雖然被李曉梅給“甩”了,但顧朝晖心裏一點沒感覺到憋屈,相反,他還覺得輕松了不少。

遠離小人,是開啓幸福生活的第一步。

這種态度不僅限于對待李曉梅,顧朝晖打算以後一直如此,既然重生一次,總不能和上輩子一樣,活得那麽憋屈。

從今往後,在他這兒,只有讓小人感覺不痛快,他絕不能讓自己受委屈。

到了機井房,那裏的更夫老吳已經在等他了。

顧朝晖對老吳再熟悉不過,上一世,他和老吳當了十來年的同事。

老吳人樸實,老實,上輩子,顧朝晖瘋瘋癫癫的,老吳也沒排擠他,欺負他,相反,還對他多有照顧。

所以顧朝晖一見到老吳,馬上露出了親近之意。

老吳當然不是重生之人,一開始,他還對顧朝晖怵怵忐忐,估計是聽了外面的傳聞,以為他是個“瘋子”。

但相處了半天之後,他發現顧朝晖幹活利落,雖然話少了點,但一雙眼睛清明的很,根本不像個“瘋子”,他一直提着的心就放下了。

兩人很快就熟絡起來。

機井房的工作非常清閑,一天到晚,啥活沒有,如果硬要找點活幹,就是掃地,擦玻璃。

老吳盡職盡責的給顧朝晖講解了那幾塊儀表的作用,指針在綠色/區域,就是安全,一旦到了黃色/區域,就得給應急辦打電話,萬一到了紅色/區域,那就得驚動廠領導了。

講完了,發現也就沒啥可再交代的了。

機井房确實簡陋,這裏除了儀表和一部內線電話,剩下啥也沒有。

“老吳,你沒啥事就下班吧,我自己在這兒盯着就行。”顧朝晖已經對機井房的工作熟悉到不能再熟悉,自然不好老耽誤別人時間。

他一直把老吳送到主路上才返回來,再看時間,馬上要到中午了,便把飯盒拿了出來,放到暖氣上熱乎着。

機井房禁止私用電器,小電爐子之類的不能使,明火也不行,所以怎麽吃上一口熱乎飯就成了問題。

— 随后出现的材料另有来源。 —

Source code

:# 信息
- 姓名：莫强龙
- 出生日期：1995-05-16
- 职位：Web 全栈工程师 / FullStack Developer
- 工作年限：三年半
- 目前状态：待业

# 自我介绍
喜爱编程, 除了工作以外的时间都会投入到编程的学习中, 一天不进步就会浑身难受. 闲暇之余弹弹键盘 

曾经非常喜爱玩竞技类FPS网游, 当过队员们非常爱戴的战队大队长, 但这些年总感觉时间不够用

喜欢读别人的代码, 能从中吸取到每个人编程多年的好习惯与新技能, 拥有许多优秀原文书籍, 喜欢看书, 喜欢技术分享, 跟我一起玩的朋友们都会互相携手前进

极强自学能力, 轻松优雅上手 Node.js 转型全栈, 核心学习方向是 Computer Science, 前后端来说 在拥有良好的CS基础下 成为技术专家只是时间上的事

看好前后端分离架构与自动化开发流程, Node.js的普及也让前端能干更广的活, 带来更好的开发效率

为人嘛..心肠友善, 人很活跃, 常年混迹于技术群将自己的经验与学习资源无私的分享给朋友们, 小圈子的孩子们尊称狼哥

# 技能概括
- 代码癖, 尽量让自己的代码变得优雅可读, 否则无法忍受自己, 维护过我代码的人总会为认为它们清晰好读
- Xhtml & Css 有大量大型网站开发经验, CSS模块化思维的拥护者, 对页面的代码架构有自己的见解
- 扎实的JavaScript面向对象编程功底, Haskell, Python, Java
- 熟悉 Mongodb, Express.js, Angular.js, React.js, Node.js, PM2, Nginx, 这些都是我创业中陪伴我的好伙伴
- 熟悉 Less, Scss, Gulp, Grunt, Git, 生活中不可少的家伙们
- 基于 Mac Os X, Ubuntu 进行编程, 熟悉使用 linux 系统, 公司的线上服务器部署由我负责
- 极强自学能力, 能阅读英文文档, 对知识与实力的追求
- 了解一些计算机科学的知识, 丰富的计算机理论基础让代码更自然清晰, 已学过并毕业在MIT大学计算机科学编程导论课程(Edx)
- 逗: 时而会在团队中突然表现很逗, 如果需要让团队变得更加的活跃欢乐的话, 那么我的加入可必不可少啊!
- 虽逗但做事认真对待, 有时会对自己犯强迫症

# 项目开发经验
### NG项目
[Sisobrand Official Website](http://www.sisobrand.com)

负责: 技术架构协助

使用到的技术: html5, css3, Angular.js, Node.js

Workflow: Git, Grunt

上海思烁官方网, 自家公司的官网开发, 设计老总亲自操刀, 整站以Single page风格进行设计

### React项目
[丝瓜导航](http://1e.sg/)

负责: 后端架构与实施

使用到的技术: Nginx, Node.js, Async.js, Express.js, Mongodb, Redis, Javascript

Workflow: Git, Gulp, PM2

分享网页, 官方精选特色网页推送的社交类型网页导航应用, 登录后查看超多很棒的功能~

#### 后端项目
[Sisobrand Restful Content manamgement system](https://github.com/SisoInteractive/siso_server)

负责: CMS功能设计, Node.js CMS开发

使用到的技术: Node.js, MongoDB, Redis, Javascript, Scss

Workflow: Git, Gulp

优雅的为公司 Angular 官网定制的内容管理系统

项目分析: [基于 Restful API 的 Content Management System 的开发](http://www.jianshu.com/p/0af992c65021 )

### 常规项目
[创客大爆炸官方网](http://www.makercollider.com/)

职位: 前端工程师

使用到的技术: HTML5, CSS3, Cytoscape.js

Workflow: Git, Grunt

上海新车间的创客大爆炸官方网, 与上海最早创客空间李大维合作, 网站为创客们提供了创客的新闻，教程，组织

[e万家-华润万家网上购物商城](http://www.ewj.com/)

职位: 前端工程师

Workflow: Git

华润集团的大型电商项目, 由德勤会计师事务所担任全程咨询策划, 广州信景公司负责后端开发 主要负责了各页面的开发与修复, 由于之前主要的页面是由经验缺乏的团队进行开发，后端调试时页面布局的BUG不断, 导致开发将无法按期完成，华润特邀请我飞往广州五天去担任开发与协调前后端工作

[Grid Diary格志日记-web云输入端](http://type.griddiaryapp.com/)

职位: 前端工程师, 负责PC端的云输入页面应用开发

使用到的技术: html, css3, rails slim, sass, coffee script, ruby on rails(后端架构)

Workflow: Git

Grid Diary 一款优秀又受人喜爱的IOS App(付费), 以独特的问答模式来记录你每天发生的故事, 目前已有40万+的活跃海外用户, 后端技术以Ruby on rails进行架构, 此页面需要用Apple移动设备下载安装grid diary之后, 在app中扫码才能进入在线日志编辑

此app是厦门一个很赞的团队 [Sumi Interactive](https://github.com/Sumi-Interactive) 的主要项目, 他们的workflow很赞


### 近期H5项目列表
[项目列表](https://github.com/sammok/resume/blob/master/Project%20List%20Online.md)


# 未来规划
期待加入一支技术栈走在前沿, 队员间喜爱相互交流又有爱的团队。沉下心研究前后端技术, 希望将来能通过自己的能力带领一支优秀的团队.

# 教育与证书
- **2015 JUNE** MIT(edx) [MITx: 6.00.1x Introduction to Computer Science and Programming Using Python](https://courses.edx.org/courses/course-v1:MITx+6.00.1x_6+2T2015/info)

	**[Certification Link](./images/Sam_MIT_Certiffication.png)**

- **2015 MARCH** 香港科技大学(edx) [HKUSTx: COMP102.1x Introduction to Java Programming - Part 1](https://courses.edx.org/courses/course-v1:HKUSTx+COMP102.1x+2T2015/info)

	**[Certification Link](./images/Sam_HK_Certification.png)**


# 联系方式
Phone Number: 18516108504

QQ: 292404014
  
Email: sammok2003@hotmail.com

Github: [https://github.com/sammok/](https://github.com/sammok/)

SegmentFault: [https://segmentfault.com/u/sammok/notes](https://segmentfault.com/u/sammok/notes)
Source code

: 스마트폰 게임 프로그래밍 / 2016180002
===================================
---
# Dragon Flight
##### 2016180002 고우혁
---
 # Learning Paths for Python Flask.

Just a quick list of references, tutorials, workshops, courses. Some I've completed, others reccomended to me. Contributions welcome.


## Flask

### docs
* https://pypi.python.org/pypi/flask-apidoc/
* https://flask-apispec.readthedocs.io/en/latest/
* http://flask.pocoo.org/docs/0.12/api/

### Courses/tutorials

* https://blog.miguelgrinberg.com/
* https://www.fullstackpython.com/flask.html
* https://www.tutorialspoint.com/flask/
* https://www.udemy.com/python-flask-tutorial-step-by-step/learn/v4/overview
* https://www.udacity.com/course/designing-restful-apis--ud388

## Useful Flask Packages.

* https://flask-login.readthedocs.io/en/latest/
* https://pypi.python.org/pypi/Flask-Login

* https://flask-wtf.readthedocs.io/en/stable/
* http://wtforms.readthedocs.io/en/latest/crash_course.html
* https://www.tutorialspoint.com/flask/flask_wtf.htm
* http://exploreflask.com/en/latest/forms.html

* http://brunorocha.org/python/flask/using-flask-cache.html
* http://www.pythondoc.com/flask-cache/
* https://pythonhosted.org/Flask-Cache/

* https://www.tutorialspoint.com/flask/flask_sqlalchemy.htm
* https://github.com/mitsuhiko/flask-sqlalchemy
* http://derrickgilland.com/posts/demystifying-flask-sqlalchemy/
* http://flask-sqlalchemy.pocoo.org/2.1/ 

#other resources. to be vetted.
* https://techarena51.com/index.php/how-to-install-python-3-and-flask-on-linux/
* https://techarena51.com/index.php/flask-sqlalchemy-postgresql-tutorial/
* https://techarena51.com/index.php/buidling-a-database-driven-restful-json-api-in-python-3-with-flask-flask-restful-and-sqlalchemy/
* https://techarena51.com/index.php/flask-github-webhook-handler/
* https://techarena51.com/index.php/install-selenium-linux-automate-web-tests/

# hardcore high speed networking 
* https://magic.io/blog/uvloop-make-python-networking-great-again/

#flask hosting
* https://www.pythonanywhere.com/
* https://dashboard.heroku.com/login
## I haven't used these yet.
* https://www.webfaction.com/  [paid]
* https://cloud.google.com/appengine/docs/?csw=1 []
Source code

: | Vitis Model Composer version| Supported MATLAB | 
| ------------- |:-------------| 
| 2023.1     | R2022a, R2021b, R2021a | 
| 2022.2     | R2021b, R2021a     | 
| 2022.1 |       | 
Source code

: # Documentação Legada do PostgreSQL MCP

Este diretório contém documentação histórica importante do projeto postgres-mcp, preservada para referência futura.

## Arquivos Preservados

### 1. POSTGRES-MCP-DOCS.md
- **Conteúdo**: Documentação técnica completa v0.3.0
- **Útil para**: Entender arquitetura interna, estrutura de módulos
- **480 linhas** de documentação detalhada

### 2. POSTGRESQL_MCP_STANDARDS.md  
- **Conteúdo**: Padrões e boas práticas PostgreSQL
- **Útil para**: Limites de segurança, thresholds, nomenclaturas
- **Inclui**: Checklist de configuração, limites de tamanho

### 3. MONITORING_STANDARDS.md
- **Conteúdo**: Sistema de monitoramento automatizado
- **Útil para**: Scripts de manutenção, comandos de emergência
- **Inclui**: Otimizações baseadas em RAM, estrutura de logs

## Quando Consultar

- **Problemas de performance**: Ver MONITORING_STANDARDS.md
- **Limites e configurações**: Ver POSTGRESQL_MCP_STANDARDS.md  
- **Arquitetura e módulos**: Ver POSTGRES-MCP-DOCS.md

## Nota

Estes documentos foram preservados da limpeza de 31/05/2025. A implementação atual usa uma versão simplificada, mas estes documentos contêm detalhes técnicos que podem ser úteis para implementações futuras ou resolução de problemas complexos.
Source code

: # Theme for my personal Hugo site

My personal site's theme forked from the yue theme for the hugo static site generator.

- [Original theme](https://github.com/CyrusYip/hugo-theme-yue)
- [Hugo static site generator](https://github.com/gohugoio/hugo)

來了機井房,無論是工作內容還是工作環境,都跟精紡車間天差地別,即使顧朝晖經過了一世,這時候再體驗,還是覺得落差不小。

他站在機井房門口向周圍張望,發現這裏的楊樹都顯得比廠區中心的蕭索枯敗,也難怪自己上輩子越來越瘋,這地方是有一種能把人逼瘋的氛圍。

他亂想了一陣之後,便回了屋,摸了摸暖氣上的飯盒,有了點熱乎氣兒,敞開盒蓋剛要吃,就聽見外面有人敲門。

機井房年八輩子不來個外人,這人能是誰?

顧朝晖放下飯盒起身去開門,發現門外站得是個漂亮姑娘。

這人他認識,也是精紡車間的,可全名他不記得了,只記得好像是姓林。

林蔭萌聽說顧朝晖被車主任安排到機井房當更夫,她最一開始還不太相信。

等第二天來上班之後,她一直盯着保全工更衣室的動靜,确實沒看到顧朝晖的身影。

雖然心裏已經信了七八分,但最後還是借機問過另一個保全工之後,她才确定。

對方告訴她,顧朝晖确實被調崗了,昨天下班的時候就把東西都收拾利索了,如果沒特殊情況,現在人已經在機井房上班了。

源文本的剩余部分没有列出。